'''

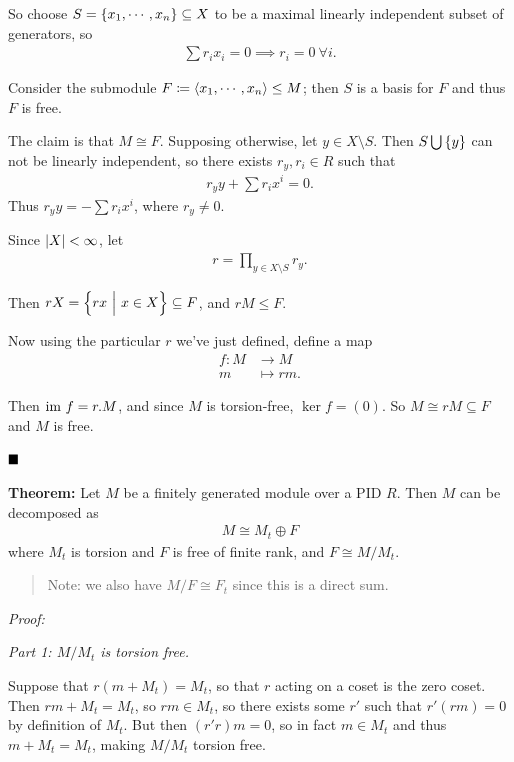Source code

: So choose \(S = \left\{{x_1, \cdots , x_n}\right\} \subseteq X\) to be a maximal
linearly independent subset of generators, so
\begin{align*}
\sum r_i x_i = 0 \implies r_i = 0 ~\forall i
.\end{align*}

Consider the submodule
\(F \coloneqq \left\langle{x_1, \cdots, x_n}\right\rangle \leq M\); then \(S\) is a
basis for \(F\) and thus \(F\) is free.

The claim is that \(M \cong F\). Supposing otherwise, let
\(y\in X\setminus S\). Then \(S \bigcup \left\{{y}\right\}\) can not be linearly
independent, so there exists \(r_y, r_i \in R\) such that
\begin{align*}
r_y y + \sum r_i x^i = 0
.\end{align*} Thus \(r_y y = - \sum r_i x^i\), where \(r_y \neq 0\).

Since \({\left\lvert {X} \right\rvert} < \infty\), let
\begin{align*}
r = \prod_{y \in X\setminus S} r_y
.\end{align*}

Then \(rX = \left\{{rx {~\mathrel{\Big|}~} x\in X}\right\} \subseteq F\), and
\(rM \leq F\).

Now using the particular \(r\) we've just defined, define a map
\begin{align*}
f: M &\to M \\
m &\mapsto rm
.\end{align*}

Then \({\text{im}~} f = r.M\), and since \(M\) is torsion-free, \(\ker f = (0)\).
So \(M \cong rM \subseteq F\) and \(M\) is free.

\(\qed\)

\textbf{Theorem:} Let \(M\) be a finitely generated module over a PID
\(R\). Then \(M\) can be decomposed as
\begin{align*}
M \cong M_t \oplus F
\end{align*} where \(M_t\) is torsion and \(F\) is free of finite rank,
and \(F \cong M/M_t\).

\begin{quote}
Note: we also have \(M/F \cong F_t\) since this is a direct sum.
\end{quote}

\emph{Proof:}

\emph{Part 1: \(M/M_t\) is torsion free.}

Suppose that \(r(m + M_t) = M_t\), so that \(r\) acting on a coset is
the zero coset. Then \(rm + M_t = M_t\), so \(rm \in M_t\), so there
exists some \(r'\) such that \(r'(rm) = 0\) by definition of \(M_t\).
But then \((r'r)m = 0\), so in fact \(m\in M_t\) and thus
\(m + M_t = M_t\), making \(M/M_t\) torsion free.

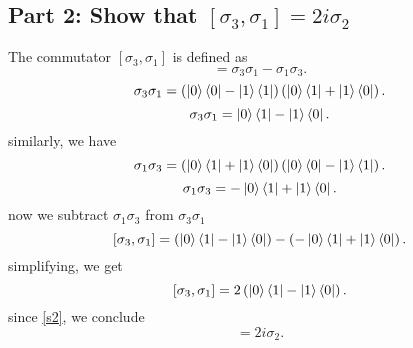 \documentclass[12pt]{article}
\begin{document}
\subsection*{Part 2: Show that \( [ \sigma_3, \sigma_1 ] = 2i \sigma_2 \)}
The commutator \( [ \sigma_3, \sigma_1 ] \) is defined as
\begin{equation}
    [ \sigma_3, \sigma_1 ] = \sigma_3 \sigma_1 - \sigma_1 \sigma_3.    
\end{equation}
\[
\sigma_3 \sigma_1 = \left( \ket{0}\bra{0} - \ket{1}\bra{1} \right) \left( \ket{0}\bra{1} + \ket{1}\bra{0} \right).
\]
\[
\sigma_3 \sigma_1 = \ket{0}\bra{1} - \ket{1}\bra{0}.
\]
similarly, we have
\[
\sigma_1 \sigma_3 = \left( \ket{0}\bra{1} + \ket{1}\bra{0} \right) \left( \ket{0}\bra{0} - \ket{1}\bra{1} \right).
\]
\[
\sigma_1 \sigma_3 = - \ket{0}\bra{1} + \ket{1}\bra{0}.
\]
now we subtract \(\sigma_1 \sigma_3\) from \(\sigma_3 \sigma_1\)
\[
[ \sigma_3, \sigma_1 ] = \left( \ket{0}\bra{1} - \ket{1}\bra{0} \right) - \left( - \ket{0}\bra{1} + \ket{1}\bra{0} \right).
\]
simplifying, we get
\[
[ \sigma_3, \sigma_1 ] = 2 \left( \ket{0}\bra{1} - \ket{1}\bra{0} \right).
\]
since \ref{s2}, we conclude
\begin{equation}
[ \sigma_3, \sigma_1 ] = 2i \sigma_2.
\end{equation}
\end{document}
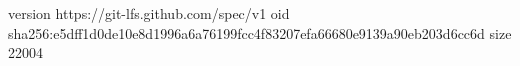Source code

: version https://git-lfs.github.com/spec/v1
oid sha256:e5dff1d0de10e8d1996a6a76199fcc4f83207efa66680e9139a90eb203d6cc6d
size 22004
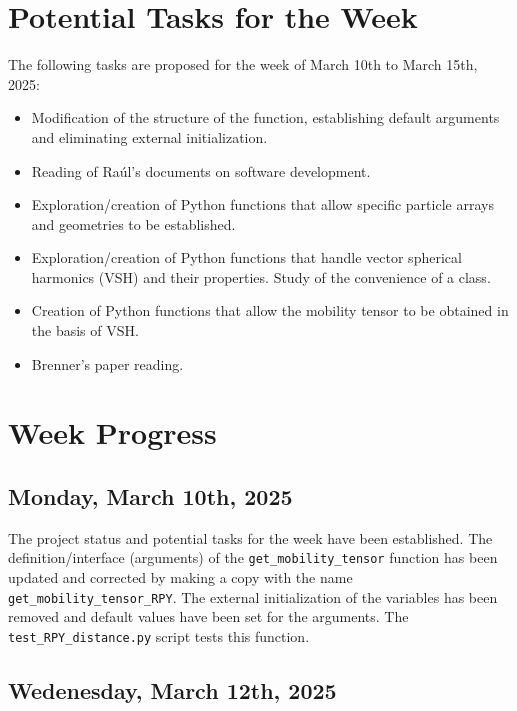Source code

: \documentclass[12pt]{article}
\begin{document}
\section{Potential Tasks for the Week}
The following tasks are proposed for the week of March 10th to March 15th, 2025:
\begin{itemize}
    \item Modification of the structure of the  function, establishing default arguments and eliminating external initialization.
    \item Reading of Raúl's documents on software development.
    \item Exploration/creation of Python functions that allow specific particle arrays and geometries to be established.
    \item Exploration/creation of Python functions that handle vector spherical harmonics (VSH) and their properties. Study of the convenience of a class.
    \item Creation of Python functions that allow the mobility tensor to be obtained in the basis of VSH.
    \item Brenner's paper \cite{BRENNER1961242} reading.
\end{itemize}

\section{Week Progress}

\subsection{Monday, March 10th, 2025}
The project status and potential tasks for the week have been established.
The definition/interface (arguments) of the
\texttt{get\_mobility\_tensor} function has been updated
and corrected by making a copy with the name
\texttt{get\_mobility\_tensor\_RPY}. The external initialization
of the variables has been removed and default values have been
set for the arguments. The \texttt{test\_RPY\_distance.py}
script tests this function.

\subsection{Wedenesday, March 12th, 2025}
\end{document}
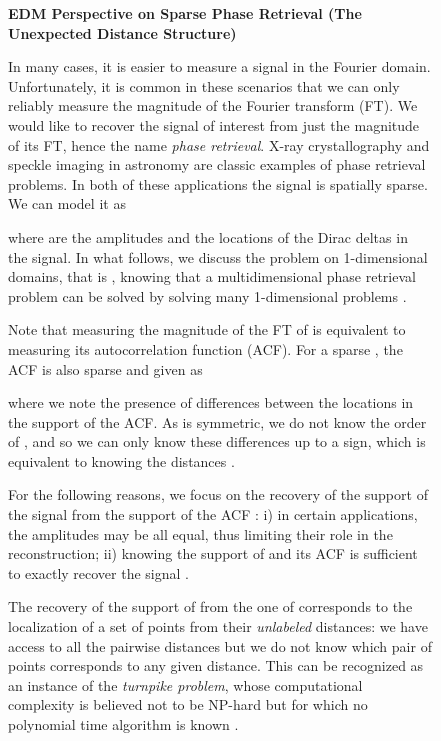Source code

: \documentclass[10pt,double]{IEEEtran}
\begin{document}
\begin{figure*}[t]
\selectfont
\begin{spmagbox}
\textbf{EDM Perspective on Sparse Phase Retrieval (The Unexpected Distance Structure)}
\\
\label{sub:box_phase_retrieval_by_edms}
\fontsize{9pt}{10pt}\selectfont
\begin{multicols}{2}

In many cases, it is easier to measure a signal in the Fourier domain.
Unfortunately, it is common in these scenarios that we can only reliably
measure the magnitude of the Fourier transform (FT). We would like to recover
the signal of interest from just the magnitude of its FT, hence the name
\emph{phase retrieval}. X-ray crystallography
\cite{Millane:1990pt} and speckle imaging in astronomy
\cite{Beavers:1989tj} are classic examples of phase retrieval problems. In
both of these applications the signal is spatially sparse. We can model it as

 

where  are the amplitudes and   the locations of the  Dirac
deltas in the signal. In what follows, we discuss the problem on
1-dimensional domains, that is , knowing that a multidimensional
phase retrieval problem can be solved by solving many 1-dimensional problems
\cite{Ranieri:2013tx}.

Note that measuring the magnitude of the FT of  is equivalent to
measuring its autocorrelation function (ACF). For a sparse , the ACF
is also sparse and given as

where we note the presence of differences between the locations  in the
support of the ACF. As  is symmetric, we do not know the order of
, and so we can only know these differences up to a sign, which is
equivalent to knowing the distances .

For the following reasons, we focus on the recovery of the support of the
signal  from the support of the ACF : i) in certain
applications, the amplitudes  may be all equal, thus limiting their role
in the reconstruction; ii) knowing the support of  and its ACF
is sufficient to exactly recover the signal 
\cite{Ranieri:2013tx}. 

The recovery of the support of  from the one of  corresponds
to the localization of a set of  points from their \emph{unlabeled}
distances: we have access to all the pairwise distances but we do not know
which pair of points corresponds to any given distance. This can be recognized
as an instance of the \emph{turnpike problem}, whose computational complexity
is believed not to be NP-hard but for which no polynomial time algorithm is
known \cite{Lemke:2002um}.


\end{multicols}
\end{spmagbox}
\end{figure*}
\end{document}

'''

In copying the listing, reproduce each line exactly and omit the pictures.

Response to the task:
Source code

: So choose \(S = \left\{{x_1, \cdots , x_n}\right\} \subseteq X\) to be a maximal
linearly independent subset of generators, so
\begin{align*}
\sum r_i x_i = 0 \implies r_i = 0 ~\forall i
.\end{align*}

Consider the submodule
\(F \coloneqq \left\langle{x_1, \cdots, x_n}\right\rangle \leq M\); then \(S\) is a
basis for \(F\) and thus \(F\) is free.

The claim is that \(M \cong F\). Supposing otherwise, let
\(y\in X\setminus S\). Then \(S \bigcup \left\{{y}\right\}\) can not be linearly
independent, so there exists \(r_y, r_i \in R\) such that
\begin{align*}
r_y y + \sum r_i x^i = 0
.\end{align*} Thus \(r_y y = - \sum r_i x^i\), where \(r_y \neq 0\).

Since \({\left\lvert {X} \right\rvert} < \infty\), let
\begin{align*}
r = \prod_{y \in X\setminus S} r_y
.\end{align*}

Then \(rX = \left\{{rx {~\mathrel{\Big|}~} x\in X}\right\} \subseteq F\), and
\(rM \leq F\).

Now using the particular \(r\) we've just defined, define a map
\begin{align*}
f: M &\to M \\
m &\mapsto rm
.\end{align*}

Then \({\text{im}~} f = r.M\), and since \(M\) is torsion-free, \(\ker f = (0)\).
So \(M \cong rM \subseteq F\) and \(M\) is free.

\(\qed\)

\textbf{Theorem:} Let \(M\) be a finitely generated module over a PID
\(R\). Then \(M\) can be decomposed as
\begin{align*}
M \cong M_t \oplus F
\end{align*} where \(M_t\) is torsion and \(F\) is free of finite rank,
and \(F \cong M/M_t\).

\begin{quote}
Note: we also have \(M/F \cong F_t\) since this is a direct sum.
\end{quote}

\emph{Proof:}

\emph{Part 1: \(M/M_t\) is torsion free.}

Suppose that \(r(m + M_t) = M_t\), so that \(r\) acting on a coset is
the zero coset. Then \(rm + M_t = M_t\), so \(rm \in M_t\), so there
exists some \(r'\) such that \(r'(rm) = 0\) by definition of \(M_t\).
But then \((r'r)m = 0\), so in fact \(m\in M_t\) and thus
\(m + M_t = M_t\), making \(M/M_t\) torsion free.

 \documentclass[12pt]{article}
\begin{document}
\subsection*{Part 2: Show that \( [ \sigma_3, \sigma_1 ] = 2i \sigma_2 \)}
The commutator \( [ \sigma_3, \sigma_1 ] \) is defined as
\begin{equation}
    [ \sigma_3, \sigma_1 ] = \sigma_3 \sigma_1 - \sigma_1 \sigma_3.    
\end{equation}
\[
\sigma_3 \sigma_1 = \left( \ket{0}\bra{0} - \ket{1}\bra{1} \right) \left( \ket{0}\bra{1} + \ket{1}\bra{0} \right).
\]
\[
\sigma_3 \sigma_1 = \ket{0}\bra{1} - \ket{1}\bra{0}.
\]
similarly, we have
\[
\sigma_1 \sigma_3 = \left( \ket{0}\bra{1} + \ket{1}\bra{0} \right) \left( \ket{0}\bra{0} - \ket{1}\bra{1} \right).
\]
\[
\sigma_1 \sigma_3 = - \ket{0}\bra{1} + \ket{1}\bra{0}.
\]
now we subtract \(\sigma_1 \sigma_3\) from \(\sigma_3 \sigma_1\)
\[
[ \sigma_3, \sigma_1 ] = \left( \ket{0}\bra{1} - \ket{1}\bra{0} \right) - \left( - \ket{0}\bra{1} + \ket{1}\bra{0} \right).
\]
simplifying, we get
\[
[ \sigma_3, \sigma_1 ] = 2 \left( \ket{0}\bra{1} - \ket{1}\bra{0} \right).
\]
since \ref{s2}, we conclude
\begin{equation}
[ \sigma_3, \sigma_1 ] = 2i \sigma_2.
\end{equation}
\end{document}
Source code

: version https://git-lfs.github.com/spec/v1
oid sha256:e5dff1d0de10e8d1996a6a76199fcc4f83207efa66680e9139a90eb203d6cc6d
size 22004
Source code

: \documentclass[12pt]{article}
\begin{document}
\section{Potential Tasks for the Week}
The following tasks are proposed for the week of March 10th to March 15th, 2025:
\begin{itemize}
    \item Modification of the structure of the  function, establishing default arguments and eliminating external initialization.
    \item Reading of Raúl's documents on software development.
    \item Exploration/creation of Python functions that allow specific particle arrays and geometries to be established.
    \item Exploration/creation of Python functions that handle vector spherical harmonics (VSH) and their properties. Study of the convenience of a class.
    \item Creation of Python functions that allow the mobility tensor to be obtained in the basis of VSH.
    \item Brenner's paper \cite{BRENNER1961242} reading.
\end{itemize}

\section{Week Progress}

\subsection{Monday, March 10th, 2025}
The project status and potential tasks for the week have been established.
The definition/interface (arguments) of the
\texttt{get\_mobility\_tensor} function has been updated
and corrected by making a copy with the name
\texttt{get\_mobility\_tensor\_RPY}. The external initialization
of the variables has been removed and default values have been
set for the arguments. The \texttt{test\_RPY\_distance.py}
script tests this function.

\subsection{Wedenesday, March 12th, 2025}
\end{document}
Source code

: \documentclass[10pt,double]{IEEEtran}
\begin{document}
\begin{figure*}[t]
\selectfont
\begin{spmagbox}
\textbf{EDM Perspective on Sparse Phase Retrieval (The Unexpected Distance Structure)}
\\
\label{sub:box_phase_retrieval_by_edms}
\fontsize{9pt}{10pt}\selectfont
\begin{multicols}{2}

In many cases, it is easier to measure a signal in the Fourier domain.
Unfortunately, it is common in these scenarios that we can only reliably
measure the magnitude of the Fourier transform (FT). We would like to recover
the signal of interest from just the magnitude of its FT, hence the name
\emph{phase retrieval}. X-ray crystallography
\cite{Millane:1990pt} and speckle imaging in astronomy
\cite{Beavers:1989tj} are classic examples of phase retrieval problems. In
both of these applications the signal is spatially sparse. We can model it as

 

where  are the amplitudes and   the locations of the  Dirac
deltas in the signal. In what follows, we discuss the problem on
1-dimensional domains, that is , knowing that a multidimensional
phase retrieval problem can be solved by solving many 1-dimensional problems
\cite{Ranieri:2013tx}.

Note that measuring the magnitude of the FT of  is equivalent to
measuring its autocorrelation function (ACF). For a sparse , the ACF
is also sparse and given as

where we note the presence of differences between the locations  in the
support of the ACF. As  is symmetric, we do not know the order of
, and so we can only know these differences up to a sign, which is
equivalent to knowing the distances .

For the following reasons, we focus on the recovery of the support of the
signal  from the support of the ACF : i) in certain
applications, the amplitudes  may be all equal, thus limiting their role
in the reconstruction; ii) knowing the support of  and its ACF
is sufficient to exactly recover the signal 
\cite{Ranieri:2013tx}. 

The recovery of the support of  from the one of  corresponds
to the localization of a set of  points from their \emph{unlabeled}
distances: we have access to all the pairwise distances but we do not know
which pair of points corresponds to any given distance. This can be recognized
as an instance of the \emph{turnpike problem}, whose computational complexity
is believed not to be NP-hard but for which no polynomial time algorithm is
known \cite{Lemke:2002um}.


\end{multicols}
\end{spmagbox}
\end{figure*}
\end{document}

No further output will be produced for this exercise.